[Excerpted data Boundary: Start]

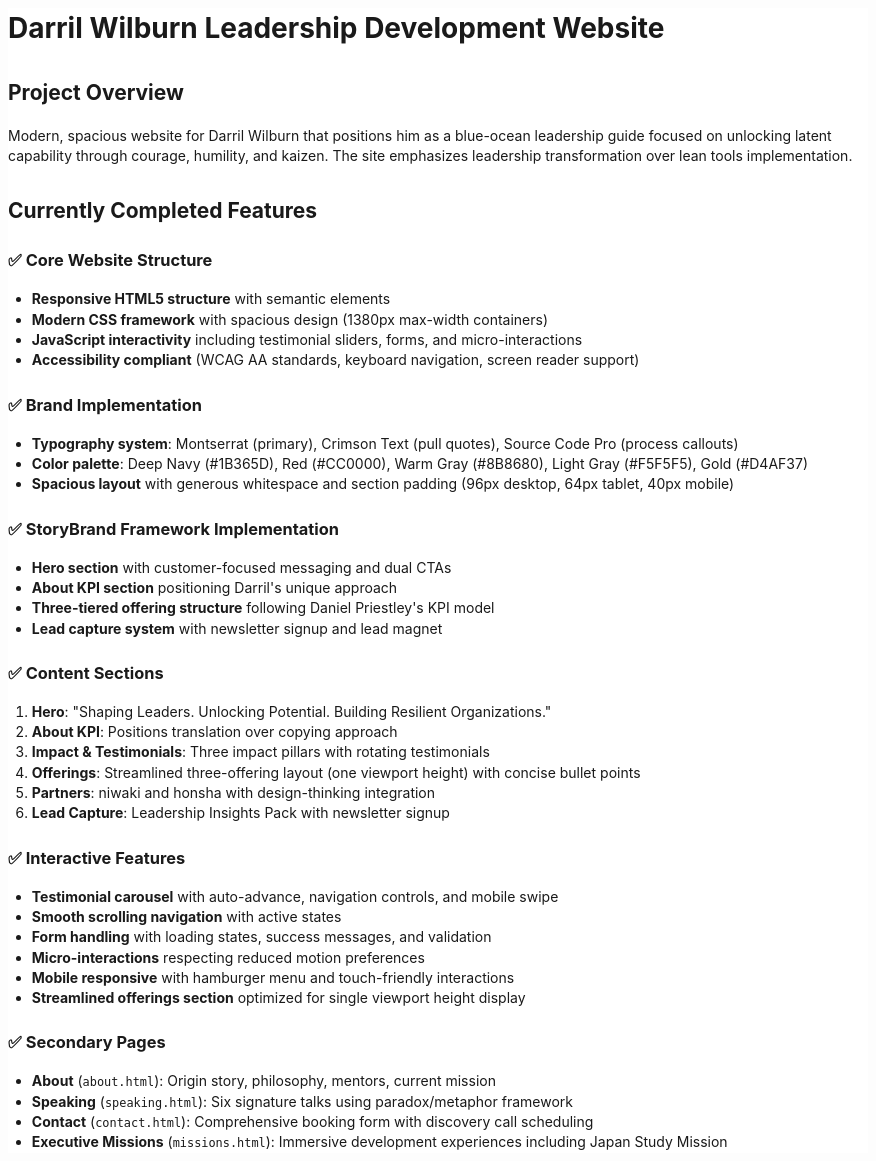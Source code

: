 # Darril Wilburn Leadership Development Website

## Project Overview

Modern, spacious website for Darril Wilburn that positions him as a blue-ocean leadership guide focused on unlocking latent capability through courage, humility, and kaizen. The site emphasizes leadership transformation over lean tools implementation.

## Currently Completed Features

### ✅ Core Website Structure
- **Responsive HTML5 structure** with semantic elements
- **Modern CSS framework** with spacious design (1380px max-width containers)
- **JavaScript interactivity** including testimonial sliders, forms, and micro-interactions
- **Accessibility compliant** (WCAG AA standards, keyboard navigation, screen reader support)

### ✅ Brand Implementation
- **Typography system**: Montserrat (primary), Crimson Text (pull quotes), Source Code Pro (process callouts)
- **Color palette**: Deep Navy (#1B365D), Red (#CC0000), Warm Gray (#8B8680), Light Gray (#F5F5F5), Gold (#D4AF37)
- **Spacious layout** with generous whitespace and section padding (96px desktop, 64px tablet, 40px mobile)

### ✅ StoryBrand Framework Implementation
- **Hero section** with customer-focused messaging and dual CTAs
- **About KPI section** positioning Darril's unique approach
- **Three-tiered offering structure** following Daniel Priestley's KPI model
- **Lead capture system** with newsletter signup and lead magnet

### ✅ Content Sections
1. **Hero**: "Shaping Leaders. Unlocking Potential. Building Resilient Organizations."
2. **About KPI**: Positions translation over copying approach
3. **Impact & Testimonials**: Three impact pillars with rotating testimonials
4. **Offerings**: Streamlined three-offering layout (one viewport height) with concise bullet points
5. **Partners**: niwaki and honsha with design-thinking integration
6. **Lead Capture**: Leadership Insights Pack with newsletter signup

### ✅ Interactive Features
- **Testimonial carousel** with auto-advance, navigation controls, and mobile swipe
- **Smooth scrolling navigation** with active states
- **Form handling** with loading states, success messages, and validation
- **Micro-interactions** respecting reduced motion preferences
- **Mobile responsive** with hamburger menu and touch-friendly interactions
- **Streamlined offerings section** optimized for single viewport height display

### ✅ Secondary Pages
- **About** (`about.html`): Origin story, philosophy, mentors, current mission
- **Speaking** (`speaking.html`): Six signature talks using paradox/metaphor framework
- **Contact** (`contact.html`): Comprehensive booking form with discovery call scheduling
- **Executive Missions** (`missions.html`): Immersive development experiences including Japan Study Mission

[Excerpted data Boundary: End]

Search the entries for "navigation" and show every line that has it.

▸ Answer space:
- **Accessibility compliant** (WCAG AA standards, keyboard navigation, screen reader support)
- **Testimonial carousel** with auto-advance, navigation controls, and mobile swipe
- **Smooth scrolling navigation** with active states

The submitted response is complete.